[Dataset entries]
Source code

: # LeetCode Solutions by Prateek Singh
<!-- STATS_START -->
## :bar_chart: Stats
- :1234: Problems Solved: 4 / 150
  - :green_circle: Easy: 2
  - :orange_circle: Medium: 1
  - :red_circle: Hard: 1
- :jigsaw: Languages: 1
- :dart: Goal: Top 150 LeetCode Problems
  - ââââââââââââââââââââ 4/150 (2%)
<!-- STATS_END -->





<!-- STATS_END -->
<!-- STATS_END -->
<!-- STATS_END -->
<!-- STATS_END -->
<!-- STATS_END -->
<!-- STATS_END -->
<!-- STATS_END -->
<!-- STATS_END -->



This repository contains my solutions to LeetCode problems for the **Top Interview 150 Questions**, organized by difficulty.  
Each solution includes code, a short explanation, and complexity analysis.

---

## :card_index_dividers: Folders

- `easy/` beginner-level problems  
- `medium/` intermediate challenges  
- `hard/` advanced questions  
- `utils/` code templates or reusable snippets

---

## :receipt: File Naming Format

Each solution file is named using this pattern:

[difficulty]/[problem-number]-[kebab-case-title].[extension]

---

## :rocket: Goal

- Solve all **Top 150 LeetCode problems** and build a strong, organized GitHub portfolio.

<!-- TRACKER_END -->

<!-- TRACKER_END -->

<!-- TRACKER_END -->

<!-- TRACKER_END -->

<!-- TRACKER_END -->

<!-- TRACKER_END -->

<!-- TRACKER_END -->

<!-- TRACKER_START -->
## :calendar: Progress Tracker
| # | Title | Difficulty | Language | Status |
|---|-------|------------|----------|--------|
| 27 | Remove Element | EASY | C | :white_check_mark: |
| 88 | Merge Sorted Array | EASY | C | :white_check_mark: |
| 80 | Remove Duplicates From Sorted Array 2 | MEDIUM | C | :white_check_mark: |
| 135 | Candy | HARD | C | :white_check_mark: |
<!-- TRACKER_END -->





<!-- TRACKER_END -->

TASK DESCRIPTION » Copy, please, every line from the start of the entries down to the line that holds "This repository contains", with both of those lines included and no others.

WRITTEN SOLUTION »
Source code

: # LeetCode Solutions by Prateek Singh
<!-- STATS_START -->
## :bar_chart: Stats
- :1234: Problems Solved: 4 / 150
  - :green_circle: Easy: 2
  - :orange_circle: Medium: 1
  - :red_circle: Hard: 1
- :jigsaw: Languages: 1
- :dart: Goal: Top 150 LeetCode Problems
  - ââââââââââââââââââââ 4/150 (2%)
<!-- STATS_END -->





<!-- STATS_END -->
<!-- STATS_END -->
<!-- STATS_END -->
<!-- STATS_END -->
<!-- STATS_END -->
<!-- STATS_END -->
<!-- STATS_END -->
<!-- STATS_END -->



This repository contains my solutions to LeetCode problems for the **Top Interview 150 Questions**, organized by difficulty.  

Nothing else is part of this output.